Expect more vendors to publish end-to-end voice scores in 2026, but read them with a knife in your hand. Ask whether the benchmark includes multi-intent calls. Ask whether unsatisfiable user goals are included. Ask whether adversarial callers can try to bypass policy. Ask whether the score checks final database state or only transcript quality. Ask whether the system is evaluated under noise, accents, interruptions, and repeated runs.
EVA-Bench Data 2.0 does not answer every question. It is still synthetic. It does not replace private production evals. It will not tell you how your exact Salesforce, ServiceNow, Epic, Okta, or homegrown permissions stack behaves when a caller changes their mind halfway through a request. But it gives you a credible skeleton for the eval you should have been building anyway.
If you are deciding what to ship this quarter, the bet is simple: do not deploy broad voice autonomy first. Deploy narrow workflows with deterministic writes, explicit authentication gates, and an eval suite that can catch regressions before customers do. The benchmark's 39 workflows are a reminder that breadth arrives one audited path at a time.

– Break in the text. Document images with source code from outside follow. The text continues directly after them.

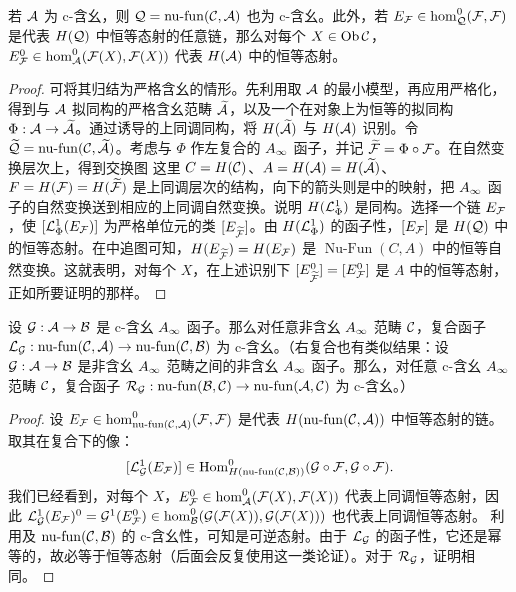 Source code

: \begin{lemma}\label{st:2.3}
若 $\A$ 为 c-含幺，则 $\Q=\nufun(\C,\A)$ 也为 c-含幺。此外，若 $E_{\F}\in\hom^0_{\Q}(\F,\F)$ 是代表 $H(\Q)$ 中恒等态射的任意链，那么对每个 $X\in\Ob\C$，$E^0_{\F}\in\hom^0_{\A}(\F(X),\F(X))$ 代表 $H(\A)$ 中的恒等态射。
\end{lemma}
\begin{proof}
可将其归结为严格含幺的情形。先利用取 $\A$ 的最小模型，再应用严格化，得到与 $\A$ 拟同构的严格含幺范畴 $\widetilde{\A}$，以及一个在对象上为恒等的拟同构 $\Phi:\A\to\widetilde{\A}$。通过诱导的上同调同构，将 $H(\widetilde{\A})$ 与 $H(\A)$ 识别。令 $\widetilde{\Q}=\nufun(\C,\widetilde{\A})$。考虑与 $\Phi$ 作左复合的 $\Ai$ 函子，并记 $\widetilde{\F}=\Phi\circ\F$。在自然变换层次上，得到交换图
这里 $C=H(\C)$、$A=H(\A)=H(\widetilde{\A})$、$F=H(\F)=H(\widetilde{\F})$ 是上同调层次的结构，向下的箭头则是中的映射，把 $\Ai$ 函子的自然变换送到相应的上同调自然变换。说明 $H(\LG^1_{\Phi})$ 是同构。选择一个链 $E_{\F}$，使 $[\LG^1_{\Phi}(E_{\F})]$ 为严格单位元的类 $[E_{\widetilde{\F}}]$。由 $H(\LG^1_{\Phi})$ 的函子性，$[E_{\F}]$ 是 $H(\Q)$ 中的恒等态射。在中追图可知，$H(E_{\widetilde{\F}})=H(E_{\F})$ 是 $\operatorname{Nu\text{-}Fun}(C,A)$ 中的恒等自然变换。这就表明，对每个 $X$，在上述识别下 $[E^0_{\widetilde{\F}}]=[E^0_{\F}]$ 是 $A$ 中的恒等态射，正如所要证明的那样。
\end{proof}

\begin{lemma}\label{st:2.4}
设 $\G:\A\to\B$ 是 c-含幺 $\Ai$ 函子。那么对任意非含幺 $\Ai$ 范畴 $\C$，复合函子 $\LG_{\G}:\nufun(\C,\A)\to\nufun(\C,\B)$ 为 c-含幺。（右复合也有类似结果：设 $\G:\A\to\B$ 是非含幺 $\Ai$ 范畴之间的非含幺 $\Ai$ 函子。那么，对任意 c-含幺 $\Ai$ 范畴 $\C$，复合函子 $\RG_{\G}:\nufun(\B,\C)\to\nufun(\A,\C)$ 为 c-含幺。）
\end{lemma}
\begin{proof}
设 $E_{\F}\in\hom^0_{\nufun(\C,\A)}(\F,\F)$ 是代表 $H(\nufun(\C,\A))$ 中恒等态射的链。取其在复合下的像：
\begin{equation}\label{eq:2.7}
[\LG^1_{\G}(E_{\F})]\in\Hom^0_{H(\nufun(\C,\B))}(\G\circ\F,\G\circ\F).
\end{equation}
我们已经看到，对每个 $X$，$E^0_{\F}\in\hom^0_{\A}(\F(X),\F(X))$ 代表上同调恒等态射，因此 $\LG^1_{\G}(E_{\F})^0=\G^1(E^0_{\F})\in\hom^0_{\B}(\G(\F(X)),\G(\F(X)))$ 也代表上同调恒等态射。
利用及 $\nufun(\C,\B)$ 的 c-含幺性，可知是可逆态射。由于 $\LG_{\G}$ 的函子性，它还是幂等的，故必等于恒等态射（后面会反复使用这一类论证）。对于 $\RG_{\G}$，证明相同。
\end{proof}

The phone call is the hard mode
In text, an agent gets punctuation, copyable identifiers, and a user who can scroll back. On the phone, it gets noise, timing, memory, and a six-character code spoken by someone in a hurry.
That is why EVA-Bench Data 2.0 is useful. It shifts the argument from whether voice agents sound impressive to whether they can finish 213 messy enterprise jobs without wrecking the system behind the voice.